The Infrastructure Investment Summit, being held in Auckland, is one of Prime Minister Christopher Luxon’s pet projects, and the agenda has him popping up to speak like a jack-in-the-box.
While the success or otherwise of the summit is unlikely to be existential for Luxon or his government, as some more excitable commentators have suggested, it is an event in which he has invested considerable personal capital. Our CEO PM should be in his element, chunking down with like-minded people who have an appetite for his brand of business jargon.
Luxon would like nothing better than to have a trophy to show at the end of the weekend, a bright, shiny deal bringing international capital into New Zealand.
This seems unlikely though. The representatives of overseas wealth funds, banks and investment organisations who have been invited to the summit have chief executives and boards to report to and it would fanciful to suppose that any of the deals pitched at the summit will be so tempting that anyone opens a cheque book right there and then.

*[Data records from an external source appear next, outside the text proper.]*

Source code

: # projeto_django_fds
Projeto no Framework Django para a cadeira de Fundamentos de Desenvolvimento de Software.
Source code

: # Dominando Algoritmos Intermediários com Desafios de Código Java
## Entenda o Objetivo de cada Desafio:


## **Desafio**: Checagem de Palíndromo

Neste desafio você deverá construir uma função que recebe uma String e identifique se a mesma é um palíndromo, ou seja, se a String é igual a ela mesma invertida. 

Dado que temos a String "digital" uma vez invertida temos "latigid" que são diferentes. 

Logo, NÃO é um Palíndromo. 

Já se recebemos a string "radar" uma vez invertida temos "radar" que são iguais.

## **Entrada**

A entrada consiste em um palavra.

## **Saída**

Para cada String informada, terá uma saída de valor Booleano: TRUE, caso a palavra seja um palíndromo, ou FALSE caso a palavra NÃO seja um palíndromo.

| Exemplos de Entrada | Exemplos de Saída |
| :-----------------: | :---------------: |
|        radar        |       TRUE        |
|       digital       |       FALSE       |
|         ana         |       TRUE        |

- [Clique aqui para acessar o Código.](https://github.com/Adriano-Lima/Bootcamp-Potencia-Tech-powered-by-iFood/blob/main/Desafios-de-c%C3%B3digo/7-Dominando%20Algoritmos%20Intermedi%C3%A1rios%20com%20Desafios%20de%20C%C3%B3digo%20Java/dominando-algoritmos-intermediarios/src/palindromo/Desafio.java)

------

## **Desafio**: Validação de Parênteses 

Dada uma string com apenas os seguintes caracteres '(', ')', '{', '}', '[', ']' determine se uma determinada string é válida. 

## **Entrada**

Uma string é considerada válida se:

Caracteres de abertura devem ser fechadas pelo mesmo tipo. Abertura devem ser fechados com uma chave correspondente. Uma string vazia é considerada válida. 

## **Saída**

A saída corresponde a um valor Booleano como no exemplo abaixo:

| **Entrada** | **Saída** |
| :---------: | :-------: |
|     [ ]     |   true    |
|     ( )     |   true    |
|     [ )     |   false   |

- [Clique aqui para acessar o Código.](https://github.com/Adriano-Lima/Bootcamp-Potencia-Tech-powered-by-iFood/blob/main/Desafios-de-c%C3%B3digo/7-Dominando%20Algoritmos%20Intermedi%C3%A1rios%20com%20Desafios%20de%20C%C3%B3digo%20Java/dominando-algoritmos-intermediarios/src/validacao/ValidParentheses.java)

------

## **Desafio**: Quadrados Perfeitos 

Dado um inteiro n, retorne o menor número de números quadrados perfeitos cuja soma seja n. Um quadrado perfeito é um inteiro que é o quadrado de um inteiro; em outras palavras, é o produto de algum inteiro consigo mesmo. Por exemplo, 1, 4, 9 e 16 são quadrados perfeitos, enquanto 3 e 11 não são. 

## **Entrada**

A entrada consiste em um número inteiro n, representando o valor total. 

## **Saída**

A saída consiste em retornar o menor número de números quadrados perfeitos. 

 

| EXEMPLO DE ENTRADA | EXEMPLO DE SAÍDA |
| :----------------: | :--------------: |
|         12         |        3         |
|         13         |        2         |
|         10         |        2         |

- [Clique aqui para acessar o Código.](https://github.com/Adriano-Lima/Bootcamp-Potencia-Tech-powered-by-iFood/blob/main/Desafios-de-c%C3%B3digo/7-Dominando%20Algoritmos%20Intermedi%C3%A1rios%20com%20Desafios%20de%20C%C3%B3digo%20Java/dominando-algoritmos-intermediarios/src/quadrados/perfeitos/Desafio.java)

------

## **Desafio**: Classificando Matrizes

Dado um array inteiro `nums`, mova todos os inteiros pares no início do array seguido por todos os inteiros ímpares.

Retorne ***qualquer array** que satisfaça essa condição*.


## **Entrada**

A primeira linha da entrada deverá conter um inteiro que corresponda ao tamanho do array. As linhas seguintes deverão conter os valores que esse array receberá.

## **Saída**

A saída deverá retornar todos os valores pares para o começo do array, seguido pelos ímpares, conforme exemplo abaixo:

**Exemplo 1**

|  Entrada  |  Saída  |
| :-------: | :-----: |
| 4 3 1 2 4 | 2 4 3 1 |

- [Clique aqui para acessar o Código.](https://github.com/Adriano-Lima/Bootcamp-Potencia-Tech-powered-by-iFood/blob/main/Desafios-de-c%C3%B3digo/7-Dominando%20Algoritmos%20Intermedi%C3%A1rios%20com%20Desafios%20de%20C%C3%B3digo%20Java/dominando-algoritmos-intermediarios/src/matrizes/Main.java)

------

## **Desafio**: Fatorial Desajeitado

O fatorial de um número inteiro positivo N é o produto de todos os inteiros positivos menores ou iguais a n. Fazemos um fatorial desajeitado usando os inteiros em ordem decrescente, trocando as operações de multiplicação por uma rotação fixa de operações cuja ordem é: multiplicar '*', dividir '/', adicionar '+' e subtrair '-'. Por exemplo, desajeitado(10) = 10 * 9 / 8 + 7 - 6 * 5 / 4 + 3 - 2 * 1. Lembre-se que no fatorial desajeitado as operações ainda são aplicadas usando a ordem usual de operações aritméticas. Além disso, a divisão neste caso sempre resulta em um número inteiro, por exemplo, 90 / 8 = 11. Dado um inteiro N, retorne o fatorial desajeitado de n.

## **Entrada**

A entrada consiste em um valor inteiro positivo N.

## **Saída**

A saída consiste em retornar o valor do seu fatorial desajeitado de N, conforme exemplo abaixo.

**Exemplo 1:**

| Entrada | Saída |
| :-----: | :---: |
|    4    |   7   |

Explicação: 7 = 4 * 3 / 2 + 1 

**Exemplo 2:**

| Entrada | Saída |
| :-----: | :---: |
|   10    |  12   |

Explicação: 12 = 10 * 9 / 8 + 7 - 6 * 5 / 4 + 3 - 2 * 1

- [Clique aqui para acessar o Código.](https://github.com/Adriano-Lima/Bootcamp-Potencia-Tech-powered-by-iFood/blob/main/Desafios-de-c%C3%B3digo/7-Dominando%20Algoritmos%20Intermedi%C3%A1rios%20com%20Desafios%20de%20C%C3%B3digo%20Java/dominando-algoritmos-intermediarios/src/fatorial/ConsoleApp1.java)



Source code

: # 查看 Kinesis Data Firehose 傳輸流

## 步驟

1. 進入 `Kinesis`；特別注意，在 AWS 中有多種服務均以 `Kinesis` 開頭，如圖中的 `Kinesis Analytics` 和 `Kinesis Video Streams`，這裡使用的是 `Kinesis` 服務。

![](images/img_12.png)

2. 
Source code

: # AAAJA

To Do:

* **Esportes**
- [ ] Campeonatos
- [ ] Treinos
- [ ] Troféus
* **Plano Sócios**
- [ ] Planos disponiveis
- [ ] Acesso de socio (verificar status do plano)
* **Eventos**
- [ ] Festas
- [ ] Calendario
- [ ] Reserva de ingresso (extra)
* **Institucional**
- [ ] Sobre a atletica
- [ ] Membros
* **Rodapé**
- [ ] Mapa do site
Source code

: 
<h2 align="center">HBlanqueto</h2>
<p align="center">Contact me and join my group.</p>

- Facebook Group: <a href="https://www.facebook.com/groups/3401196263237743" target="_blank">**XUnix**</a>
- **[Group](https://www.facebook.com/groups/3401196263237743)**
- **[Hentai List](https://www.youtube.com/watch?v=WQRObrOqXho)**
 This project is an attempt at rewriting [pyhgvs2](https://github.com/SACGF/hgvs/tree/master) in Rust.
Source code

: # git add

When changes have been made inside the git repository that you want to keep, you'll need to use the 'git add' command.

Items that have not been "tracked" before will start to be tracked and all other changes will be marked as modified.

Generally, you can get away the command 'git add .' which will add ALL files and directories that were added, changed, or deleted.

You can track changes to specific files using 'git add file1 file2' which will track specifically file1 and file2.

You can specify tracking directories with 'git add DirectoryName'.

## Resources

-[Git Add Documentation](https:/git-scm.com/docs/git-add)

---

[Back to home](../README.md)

If something does emerge signed and sealed, it will likely have already been long under negotiation.

Long term is a crucial aspect of this summit. A three-year parliamentary term carries the inherent risk that in late 2026 New Zealanders may choose to elect a government which wants to tear up the investment summit approach and start again.
With that in mind the government invited the potential finance minister in any Labour-led government, Barbara Edmonds, to speak at the summit. The agreement of her party leader Chris Hipkins that she could and should was a sensible decision. While not an endorsement of the philosophies of opposition parties, it is pragmatic acceptance that stability is important for any such investors, and that no-one benefits if a project employing New Zealanders is suddenly scrapped.
While Luxon will be banking on the success of his summit, it is the progress he makes next week on another of his pet projects — a trade agreement of some description with India — which portends to be much more important for New Zealand Inc.
India is the most populous nation on Earth, and its rapidly-expanding economy is the world’s fifth-largest. It supplies the highest number of migrants to New Zealand, but it is one with which we do precious little business: just 1.4% of our exports head to India, ranking that country as our 15th-largest trading partner.
Luxon has long touted the need for New Zealand to increase its trade with India. He sought out Indian Prime Minister Narendra Modi at international summits, firstly securing himself time with one of the world’s most important men, and then secondly and crucially snaring the prize of a state visit to India.
That is next week, and the government cannot be accused of not seizing the moment. A substantial delegation of politicians will be on Luxon’s plane alongside a hefty number of business leaders and a kapa haka group. In a canny move given the sports-mad nature of India, a couple of prominent cricketers are also going.
The holy grail, a fully-fledged free trade agreement with India, seems unlikely: New Zealand’s biggest export category is dairy products and India has substantial tariffs in place to preserve its domestic industry.
But this country sells wool, metals, other foodstuffs, wood pulp and recovered paper to India, and imports a range of goods including pharmaceuticals, machinery and textiles. Anything which encourages and expands that two-way trade should be welcomed by all.
The signs are promising — the legwork on agreements such as these is generally done long before a prime minister steps on a plane — but there will no doubt be i’s to dot and t’s to cross. The devil will be in the detail.
After a week of poor polls, a month of foul lunches and a quarter where the government has not gained traction, Luxon will be keen not only to chalk up two wins, but to score successes which resonate with voters. Time will tell.